Doubles and Duplicity
A doppelganger is often defined as a person’s ghostly double, an entity that haunts its earthly counterpart. It appears in mythology, in literature, in the painting and sculpture of many cultures. It is one’s look-alike briefly glimpsed across the street or on the far side of the room. It is sometimes understood as an evil twin or bad omen, a premonition of death or of impending misfortune. In literature, Mr. Hyde is the evil counterpart of Dr. Jekyll, and the duplicitous Iago both Othello’s devoted servant and his vengeful enemy. And there is Judas and there is Brutus.
But a doppelganger may also be understood more broadly as an alter ego, a disowned or shadow self, a female counterpart to the male, an animal counterpart to the human. It is the person underneath the person, and the reality underneath the reality. It is doubleness, contradictoriness, and the multi-layered nature of experience.
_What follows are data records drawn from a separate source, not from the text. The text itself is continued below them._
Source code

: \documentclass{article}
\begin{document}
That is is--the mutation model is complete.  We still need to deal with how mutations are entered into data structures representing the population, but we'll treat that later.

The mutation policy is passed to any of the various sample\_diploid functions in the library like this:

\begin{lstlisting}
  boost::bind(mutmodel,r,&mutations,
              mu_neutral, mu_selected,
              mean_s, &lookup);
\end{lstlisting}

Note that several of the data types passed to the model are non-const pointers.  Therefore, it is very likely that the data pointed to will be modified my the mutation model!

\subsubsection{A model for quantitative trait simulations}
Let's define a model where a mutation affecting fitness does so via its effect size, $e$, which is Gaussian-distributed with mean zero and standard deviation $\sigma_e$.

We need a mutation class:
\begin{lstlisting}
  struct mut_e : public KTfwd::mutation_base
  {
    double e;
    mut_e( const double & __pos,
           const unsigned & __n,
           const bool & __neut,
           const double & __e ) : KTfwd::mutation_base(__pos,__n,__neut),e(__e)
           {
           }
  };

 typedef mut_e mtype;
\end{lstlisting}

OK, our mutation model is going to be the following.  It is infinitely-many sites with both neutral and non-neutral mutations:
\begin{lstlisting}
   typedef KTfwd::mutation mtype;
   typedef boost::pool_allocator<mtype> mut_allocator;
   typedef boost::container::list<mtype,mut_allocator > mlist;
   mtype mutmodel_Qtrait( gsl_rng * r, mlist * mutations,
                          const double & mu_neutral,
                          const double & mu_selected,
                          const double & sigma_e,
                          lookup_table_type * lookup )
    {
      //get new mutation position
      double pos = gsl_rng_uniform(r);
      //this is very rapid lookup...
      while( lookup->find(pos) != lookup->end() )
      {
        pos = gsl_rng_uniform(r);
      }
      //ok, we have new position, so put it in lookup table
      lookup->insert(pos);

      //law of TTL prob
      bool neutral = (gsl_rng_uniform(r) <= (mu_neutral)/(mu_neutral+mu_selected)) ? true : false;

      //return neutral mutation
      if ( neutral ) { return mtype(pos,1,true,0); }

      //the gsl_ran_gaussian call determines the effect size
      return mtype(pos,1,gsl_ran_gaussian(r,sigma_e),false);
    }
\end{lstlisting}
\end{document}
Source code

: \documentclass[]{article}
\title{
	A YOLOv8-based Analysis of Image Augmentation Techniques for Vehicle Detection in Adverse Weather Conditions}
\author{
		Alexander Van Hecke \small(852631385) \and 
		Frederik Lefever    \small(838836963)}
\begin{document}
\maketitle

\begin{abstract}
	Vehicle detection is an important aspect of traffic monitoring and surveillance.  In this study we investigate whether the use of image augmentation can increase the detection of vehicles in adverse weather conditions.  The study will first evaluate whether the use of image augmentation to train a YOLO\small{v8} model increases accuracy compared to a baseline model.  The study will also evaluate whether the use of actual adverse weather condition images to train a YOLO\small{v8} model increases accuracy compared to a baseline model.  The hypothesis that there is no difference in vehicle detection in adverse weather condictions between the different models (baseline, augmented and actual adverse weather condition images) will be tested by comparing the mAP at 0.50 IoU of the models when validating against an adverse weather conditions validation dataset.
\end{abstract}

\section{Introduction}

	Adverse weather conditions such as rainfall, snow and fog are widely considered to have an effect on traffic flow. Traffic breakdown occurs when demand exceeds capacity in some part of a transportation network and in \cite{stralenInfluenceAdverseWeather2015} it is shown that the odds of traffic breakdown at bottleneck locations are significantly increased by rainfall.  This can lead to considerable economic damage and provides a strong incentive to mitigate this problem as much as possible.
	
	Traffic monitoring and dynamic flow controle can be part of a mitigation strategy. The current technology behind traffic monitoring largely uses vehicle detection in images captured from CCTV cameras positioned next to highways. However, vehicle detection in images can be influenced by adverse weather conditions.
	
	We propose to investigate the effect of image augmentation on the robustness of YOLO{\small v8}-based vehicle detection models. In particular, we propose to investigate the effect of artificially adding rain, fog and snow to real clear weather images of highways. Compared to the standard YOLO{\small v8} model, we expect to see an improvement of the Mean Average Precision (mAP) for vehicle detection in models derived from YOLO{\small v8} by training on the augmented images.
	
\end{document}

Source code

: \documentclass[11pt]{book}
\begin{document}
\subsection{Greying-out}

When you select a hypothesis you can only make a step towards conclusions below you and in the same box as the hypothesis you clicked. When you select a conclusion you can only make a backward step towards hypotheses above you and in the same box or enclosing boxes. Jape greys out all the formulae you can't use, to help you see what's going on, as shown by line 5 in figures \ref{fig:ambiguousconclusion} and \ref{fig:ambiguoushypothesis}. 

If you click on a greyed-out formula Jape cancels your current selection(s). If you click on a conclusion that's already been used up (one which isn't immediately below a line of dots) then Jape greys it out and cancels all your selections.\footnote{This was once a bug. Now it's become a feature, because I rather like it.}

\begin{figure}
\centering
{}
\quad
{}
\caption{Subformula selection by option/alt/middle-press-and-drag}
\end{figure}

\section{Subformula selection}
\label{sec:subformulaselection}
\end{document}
Doppelgangers perhaps appear to remind us that reality has many levels, that all objects, whether animate or inanimate, have their contrasting counter objects. We perceive that the world is populated both by embodied beings and by ghosts, that present and past are interwoven, that actions are both intentional and unintentional, conscious and unconscious.
As a visual artist, I am trying to capture something of this complexity - the shadow beneath the light, the painting underneath the painting, the archetype underneath the person or animal. Reality is both inside the painting and outside of it. A painting is just paint, but also not just paint. It dupes us into believing that it means something. Shapes are just shapes, curves just curves, straight lines just straight lines, but they are also human and animal forms, trees and buildings, rocks, leaves, and water. They are sometimes ambiguous, sometimes exactly what they are. They are in balance with each other or not in balance. Hence the paintings displayed here are both intentional and unintentional. Some were painted specifically with this library in mind.
Technique also comes into play. Lines scratched through one layer of wet paint with a palette knife reveal a layer beneath, a different reality with different colors and shapes. Parallel rays of light slanting down from above and outside of a painting suggest that there is an outside reality. I paint primitive rather than realistic representations of humans and animals, males and females: archetypal forms from the world of dreams. Natural forms and symbolic objects are doubled and mixed. Doubled persons, doubled animals, doubled trees, doubled rays of light. Some of the paintings are comprised of two joined panels, but painted separately.
And finally, there is an intention to express my own experience of doubleness, my own doppelgangers. I am a man and I am an animal, a man and a woman, a warrior and a weakling, a serious self beneath a playful self. I paint colors in harmony and disharmony with other colors. I paint clutter and order. Rhythm, but not simple or perfect rhythm. Passion and cold rationality. As artist, I love the spontaneous and unplanned, but it also threatens me: it was done, but I did not do it. I want to master it and I run the danger of destroying it. I seek harmony and simplicity, but my doppelganger is at war with both.